“After 20 years of marriage, I can no longer bear my husband”: the analysis of a shrink at this frequent marital distress

"After 20 years of marriage, I can no longer bear my husband": the analysis of a shrink at this frequent marital distress
For some time now, your look at your husband has changed. Tired of his behavior, disappointed with his lack of initiatives, you are surprised to “less” love her. A frequent aversion, and without consequences, if it is (com) taken in time, according to our expert.
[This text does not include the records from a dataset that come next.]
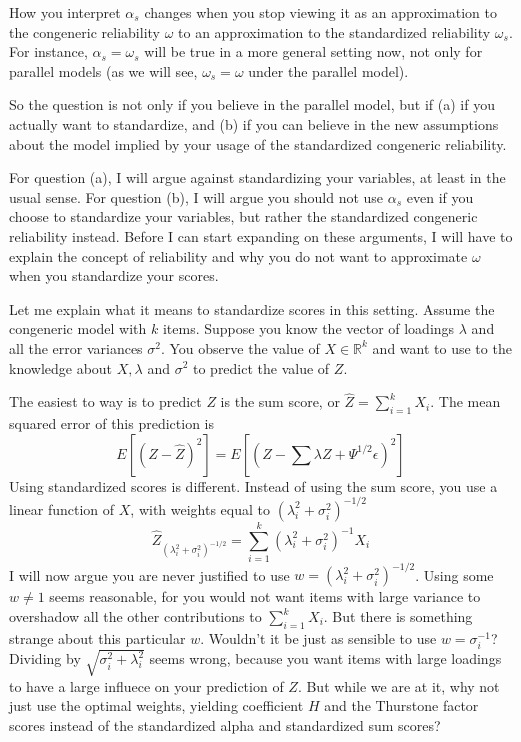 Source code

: \documentclass{article}
\theoremstyle{plain}
\theoremstyle{plain}
\theoremstyle{definition}
\theoremstyle{remark}
\theoremstyle{definition}
\theoremstyle{plain}
\theoremstyle{plain}
\theoremstyle{definition}
\begin{document}
How you interpret $\alpha_{s}$ changes when you stop viewing it as
an approximation to the congeneric reliability $\omega$ to an approximation
to the standardized reliability $\omega_{s}$. For instance, $\alpha_{s}=\omega_{s}$
will be true in a more general setting now, not only for parallel
models (as we will see, $\omega_{s}=\omega$ under the parallel model).

So the question is not only if you believe in the parallel model,
but if (a) if you actually want to standardize, and (b) if you can
believe in the new assumptions about the model implied by your usage
of the standardized congeneric reliability. 

For question (a), I will argue against standardizing your variables,
at least in the usual sense. For question (b), I will argue you should
not use $\alpha_{s}$ even if you choose to standardize your variables,
but rather the standardized congeneric reliability instead. Before
I can start expanding on these arguments, I will have to explain the
concept of reliability and why you do not want to approximate $\omega$
when you standardize your scores.

Let me explain what it means to standardize scores in this setting.
Assume the congeneric model with $k$ items. Suppose you know the
vector of loadings $\lambda$ and all the error variances $\sigma^{2}$.
You observe the value of $X\in\mathbb{R}^{k}$ and want to use to
the knowledge about $X,\lambda$ and $\sigma^{2}$ to predict the
value of $Z$.

The easiest to way is to predict $Z$ is the sum score, or $\widehat{Z}=\sum_{i=1}^{k}X_{i}$.
The mean squared error of this prediction is
\[
E\left[\left(Z-\widehat{Z}\right)^{2}\right]=E\left[\left(Z-\sum\lambda Z+\Psi^{1/2}\epsilon\right)^{2}\right]
\]
Using standardized scores is different. Instead of using the sum score,
you use a linear function of $X$, with weights equal to $(\lambda_{i}^{2}+\sigma_{i}^{2})^{-1/2}$
\[
\widehat{Z}_{(\lambda_{i}^{2}+\sigma_{i}^{2})^{-1/2}}=\sum_{i=1}^{k}(\lambda_{i}^{2}+\sigma_{i}^{2})^{-1}X_{i}
\]
I will now argue you are never justified to use $w=(\lambda_{i}^{2}+\sigma_{i}^{2})^{-1/2}$.
Using some $w\ne1$ seems reasonable, for you would not want items
with large variance to overshadow all the other contributions to $\sum_{i=1}^{k}X_{i}$.
But there is something strange about this particular $w$. Wouldn't
it be just as sensible to use $w=\sigma_{i}^{-1}$? Dividing by $\sqrt{\sigma_{i}^{2}+\lambda_{i}^{2}}$
seems wrong, because you want items with large loadings to have a
large influece on your prediction of $Z$. But while we are at it,
why not just use the optimal weights, yielding coefficient $H$ and
the Thurstone factor scores instead of the standardized alpha and
standardized sum scores?
\end{document}
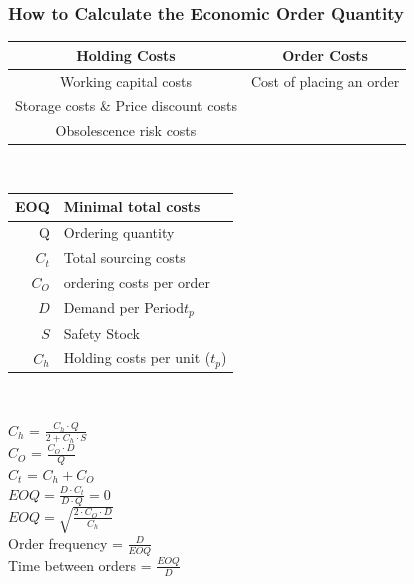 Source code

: \subsubsection{How to Calculate the Economic Order Quantity }\label{EOQ}
\begin{center}
\begin{tabular}{|c|c|}
	\hline Holding Costs  & Order Costs \\ 
	\hline Working capital costs & Cost of placing an order \\
	Storage costs \& Price discount costs\\
	Obsolescence risk costs & \\
	\hline
\end{tabular}
\\\vspace{5 mm}
	\begin{tabular}{|r|l|}
		\hline EOQ  & Minimal total costs \\ 
		\hline Q  & Ordering quantity \\ 
		\hline $C_t$ & Total sourcing costs \\ 
		\hline $C_O$ & ordering costs per order\\ 
		\hline $D$ & Demand per Period$t_p$\\
		\hline $S$ & Safety Stock\\
		\hline $C_h$& Holding costs per unit ($t_p$)\\
		\hline
	\end{tabular}
	\\\vspace{5 mm}
	
	$C_h$ = $\frac{C_h\cdot Q}{2 + C_h \cdot S}$\\\vspace{2mm}
	$C_O$ = $\frac{C_O \cdot D}{Q}$\\\vspace{2mm}
	$C_t$ =  $C_h + C_O$\\\vspace{2mm}
	$EOQ = \frac{D \cdot C_t}{D \cdot Q} = 0$ \\\vspace{2 mm}
	$EOQ = \sqrt{\frac{2 \cdot C_O \cdot D}{C_h}}$ \\\vspace{2 mm}
	Order frequency = $\frac{D}{EOQ}$\\\vspace{2mm}
	Time between orders = $\frac{EOQ}{D}$\\\vspace{2mm}
	
\end{center}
Over time, many of us no longer bear the small (and large) defects of our spouses. Because even if love forgives, even if love forgets everything, you cannot erase from your memory this last shirt left – next to it – of the dirty laundry tray. Neither this text reminding you that at the moment “You don’t take care enough of him/“. In this context of deep aversion to the other, how to rekindle love? Amélie Boukhobza, clinical psychologist, guides us.

A flickering relationship

Arrival of a child, financial problems, latent depression … Tensions and difficulties in the couple are common. However, when this emerging aversion devours everything in its path (your desire, his and the little attention of everyday life) it can be good to worry. Indeed, when the situation deteriorates to the point that the simple presence of the other becomes unbearable, the entire relationship risks being in danger.

This passenger disgust can indeed be the symptom of deeper discomfort, which has never been fined. A grip career, the arrival of a child or even the physical evolution of the other (taking or weight loss, baldness …) are all details that are not. Far from being harmless, this “permeated” emotional climate can truly affect the couple’s (however solid) daily life. Confidence, benevolence and even respect for others can thus be undermined.

So many issues – and tensions – which must put the chip in your ear.

“It is a sentence that often returns to consultation. Not by wickedness or selfishness, but because after twenty or thirty years of common life, something has moved. It is not necessarily that the other has changed. It is also that we may no longer be exactly the same”, specifies Amélie Boukhobza.

Nevertheless, it is not a question here of judging, nor of deciding too quickly.

“You should listen to what this rejection tells. Because we do not go from a deep attachment to permanent irritation without reasons “, she continues.

What does this couple rejection say?

It often happens that small hassles and frustrations take over.

“Often, it is the accumulation. Small annoyances that have become great tensions. Disappointments killed for too long. Revolving that we thought harmless, but which, by force, make noise”, reveals the expert.

Sometimes again, it is an existential fatigue. “”That of a woman who held everything. Strong, available, patient. And who, one day, does not happen. And sometimes it is a desire to meet. Because by dint of composing, doing with it, we got a little lost. And the one we loved becomes the mirror of this fatigue “, says the practitioner.

Finally, the major stages of life that upset are to be taken seriously.

“The departure of children. Retirement. A mourning. A disease. A change in rhythm that brings out new questions … or old anger”, specifies Amélie Boukhobza.

In this context, what to do?

It all depends on what we want to understand.

“Is this rejection a rupture signal? Or a call to transform yourself? Is it really him that we can no longer bear? Or what we have become by his side? What is certain is that there is no fatality. But there are choices. Choosing to talk about it. To dare to name things. Getting out of polite silence, routine … including a couple therapy”, admits the psychologist.

Other times again, “You have to go through a real learning of what is called (a little quickly) ‘Communication'”. And sometimes again, by separation. When the link went to the end of what he could offer and the wisest, the most dignified is perhaps to leave … without hatred “, concludes Amélie Boukhobza.